China: Rethinking the Yuan Devaluation
Understanding China’s currency move from a non-Western-centric perspective.
August 13, 2015
A few days ago, on August 11, 2015, the People’s Bank of China lowered the yuan’s exchange rate by almost 2%. The central bank’s move pushed the yuan’s “daily fix” to 6.2298 against the U.S. dollar.
This move was its biggest one-day change since China had loosened (somewhat) its dollar peg back in June 2010. Financial market observers immediately jumped to two “conclusions:”
- First, while China’s central bank in its announcement of the move paid lip service to a more flexible exchange rate regime, its action really signaled panic about China’s slowing growth.
- Second, this devaluation wasn’t a one-time shot, but rather the likely start to a prolonged period of engineering the yuan downwards in a resolute effort to increase China’s external competitiveness.
As news of the devaluation spread, all China-sensitive asset prices — such as oil, copper, shares of luxury brands and cars, and emerging-market currencies — dove below their already-depressed price levels
A non-Western view
While the markets’ reaction reflected a lot of “first world” frustration, look at this latest development in China from a non-Western-centric perspective. Viewed from this angle, the market reaction and commentary we have seen to date is myopic.
Even if the devaluation signals concerns about China’s current growth path, correcting the yuan’s accumulated overvaluation will be good for China’s (and other emerging countries’) growth as well as commodity and luxury exports.
This may sound like a bewildering thought in the context of the still-dominant Western opinion. But in the new world we live in, two facts of life stand out: First, how China’s economy fares — and, by extension, the other emerging markets, accounts for a far more significant share of humankind than the effects on Western countries. (China’s population of 1.3 billion is roughly equal to the combined population of the wealthy OECD nations.)

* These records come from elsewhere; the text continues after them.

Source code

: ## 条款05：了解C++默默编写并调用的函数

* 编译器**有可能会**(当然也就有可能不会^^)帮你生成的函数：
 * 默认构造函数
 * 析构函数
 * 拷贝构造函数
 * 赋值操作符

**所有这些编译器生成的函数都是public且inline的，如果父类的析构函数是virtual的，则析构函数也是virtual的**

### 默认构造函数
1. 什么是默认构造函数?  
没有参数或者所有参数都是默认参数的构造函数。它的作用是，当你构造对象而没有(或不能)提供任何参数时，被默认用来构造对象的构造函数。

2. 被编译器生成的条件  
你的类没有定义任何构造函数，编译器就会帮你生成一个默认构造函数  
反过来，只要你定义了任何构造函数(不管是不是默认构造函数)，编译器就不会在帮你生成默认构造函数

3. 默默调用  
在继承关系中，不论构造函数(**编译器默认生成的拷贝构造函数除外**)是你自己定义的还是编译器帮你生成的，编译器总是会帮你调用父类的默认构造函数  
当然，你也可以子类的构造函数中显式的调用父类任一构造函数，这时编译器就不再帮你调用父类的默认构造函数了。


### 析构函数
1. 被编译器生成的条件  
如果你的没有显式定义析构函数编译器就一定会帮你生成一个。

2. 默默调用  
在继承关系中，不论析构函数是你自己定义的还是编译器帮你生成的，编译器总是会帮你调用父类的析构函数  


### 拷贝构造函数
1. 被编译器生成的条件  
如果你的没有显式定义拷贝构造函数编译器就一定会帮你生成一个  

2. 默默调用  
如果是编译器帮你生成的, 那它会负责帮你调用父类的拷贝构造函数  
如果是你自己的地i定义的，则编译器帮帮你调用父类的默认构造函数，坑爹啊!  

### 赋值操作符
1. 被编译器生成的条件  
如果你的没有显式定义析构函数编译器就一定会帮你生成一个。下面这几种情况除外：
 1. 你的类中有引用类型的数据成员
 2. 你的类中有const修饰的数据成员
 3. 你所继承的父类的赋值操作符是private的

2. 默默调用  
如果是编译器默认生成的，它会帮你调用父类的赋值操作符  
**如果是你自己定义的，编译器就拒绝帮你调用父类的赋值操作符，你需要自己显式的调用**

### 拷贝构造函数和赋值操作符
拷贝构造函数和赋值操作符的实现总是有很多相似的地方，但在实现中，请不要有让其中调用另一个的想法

Second, the latter markets — and especially the U.S. ones — are already way too “mood-dependent” on what happens in China. Particularly worrisome is the rather passive mindset, especially pronounced in the United States — to hope that “China will be fine, so that we don’t have anything to worry about.”
A fair foreign exchange rate
Some may still doubt that the yuan is overvalued. But let’s look at the evidence. According to the broad measure of the Bank for International Settlements’ effective (i.e., trade-weighted) exchange rate, the Chinese yuan has appreciated by some 30% over the past five years.
And according to Barclays’ behavioral equilibrium exchange rate model, the yuan remains the second-most overvalued currency in the world, by more than 20%.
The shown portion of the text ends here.